Problem statement:
Scan the entries for the word "functions", and copy every line where it appears.
====== Extracted material
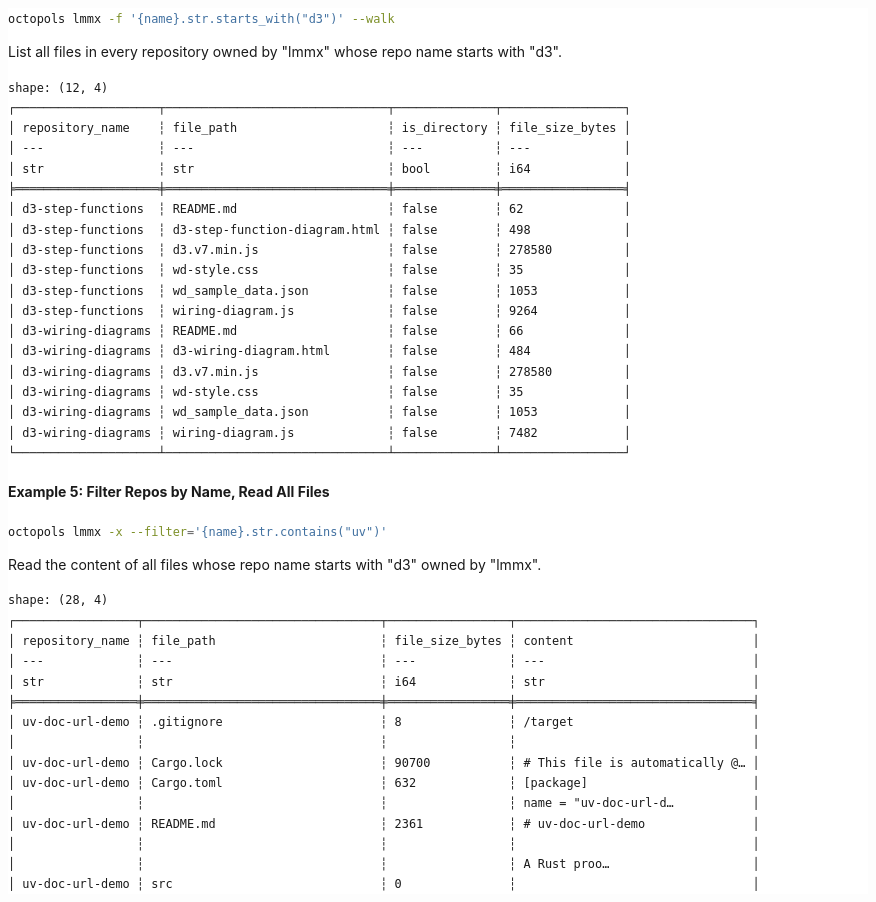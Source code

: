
 ```bash
octopols lmmx -f '{name}.str.starts_with("d3")' --walk
```

List all files in every repository owned by "lmmx" whose repo name starts with "d3".

```
shape: (12, 4)
┌────────────────────┬───────────────────────────────┬──────────────┬─────────────────┐
│ repository_name    ┆ file_path                     ┆ is_directory ┆ file_size_bytes │
│ ---                ┆ ---                           ┆ ---          ┆ ---             │
│ str                ┆ str                           ┆ bool         ┆ i64             │
╞════════════════════╪═══════════════════════════════╪══════════════╪═════════════════╡
│ d3-step-functions  ┆ README.md                     ┆ false        ┆ 62              │
│ d3-step-functions  ┆ d3-step-function-diagram.html ┆ false        ┆ 498             │
│ d3-step-functions  ┆ d3.v7.min.js                  ┆ false        ┆ 278580          │
│ d3-step-functions  ┆ wd-style.css                  ┆ false        ┆ 35              │
│ d3-step-functions  ┆ wd_sample_data.json           ┆ false        ┆ 1053            │
│ d3-step-functions  ┆ wiring-diagram.js             ┆ false        ┆ 9264            │
│ d3-wiring-diagrams ┆ README.md                     ┆ false        ┆ 66              │
│ d3-wiring-diagrams ┆ d3-wiring-diagram.html        ┆ false        ┆ 484             │
│ d3-wiring-diagrams ┆ d3.v7.min.js                  ┆ false        ┆ 278580          │
│ d3-wiring-diagrams ┆ wd-style.css                  ┆ false        ┆ 35              │
│ d3-wiring-diagrams ┆ wd_sample_data.json           ┆ false        ┆ 1053            │
│ d3-wiring-diagrams ┆ wiring-diagram.js             ┆ false        ┆ 7482            │
└────────────────────┴───────────────────────────────┴──────────────┴─────────────────┘
```

#### Example 5: Filter Repos by Name, Read All Files

```bash
octopols lmmx -x --filter='{name}.str.contains("uv")'
```

Read the content of all files whose repo name starts with "d3" owned by "lmmx".

```
shape: (28, 4)
┌─────────────────┬─────────────────────────────────┬─────────────────┬─────────────────────────────────┐
│ repository_name ┆ file_path                       ┆ file_size_bytes ┆ content                         │
│ ---             ┆ ---                             ┆ ---             ┆ ---                             │
│ str             ┆ str                             ┆ i64             ┆ str                             │
╞═════════════════╪═════════════════════════════════╪═════════════════╪═════════════════════════════════╡
│ uv-doc-url-demo ┆ .gitignore                      ┆ 8               ┆ /target                         │
│                 ┆                                 ┆                 ┆                                 │
│ uv-doc-url-demo ┆ Cargo.lock                      ┆ 90700           ┆ # This file is automatically @… │
│ uv-doc-url-demo ┆ Cargo.toml                      ┆ 632             ┆ [package]                       │
│                 ┆                                 ┆                 ┆ name = "uv-doc-url-d…           │
│ uv-doc-url-demo ┆ README.md                       ┆ 2361            ┆ # uv-doc-url-demo               │
│                 ┆                                 ┆                 ┆                                 │
│                 ┆                                 ┆                 ┆ A Rust proo…                    │
│ uv-doc-url-demo ┆ src                             ┆ 0               ┆                                 │
```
============
Solution to this task:
│ d3-step-functions  ┆ README.md                     ┆ false        ┆ 62              │
│ d3-step-functions  ┆ d3-step-function-diagram.html ┆ false        ┆ 498             │
│ d3-step-functions  ┆ d3.v7.min.js                  ┆ false        ┆ 278580          │
│ d3-step-functions  ┆ wd-style.css                  ┆ false        ┆ 35              │
│ d3-step-functions  ┆ wd_sample_data.json           ┆ false        ┆ 1053            │
│ d3-step-functions  ┆ wiring-diagram.js             ┆ false        ┆ 9264            │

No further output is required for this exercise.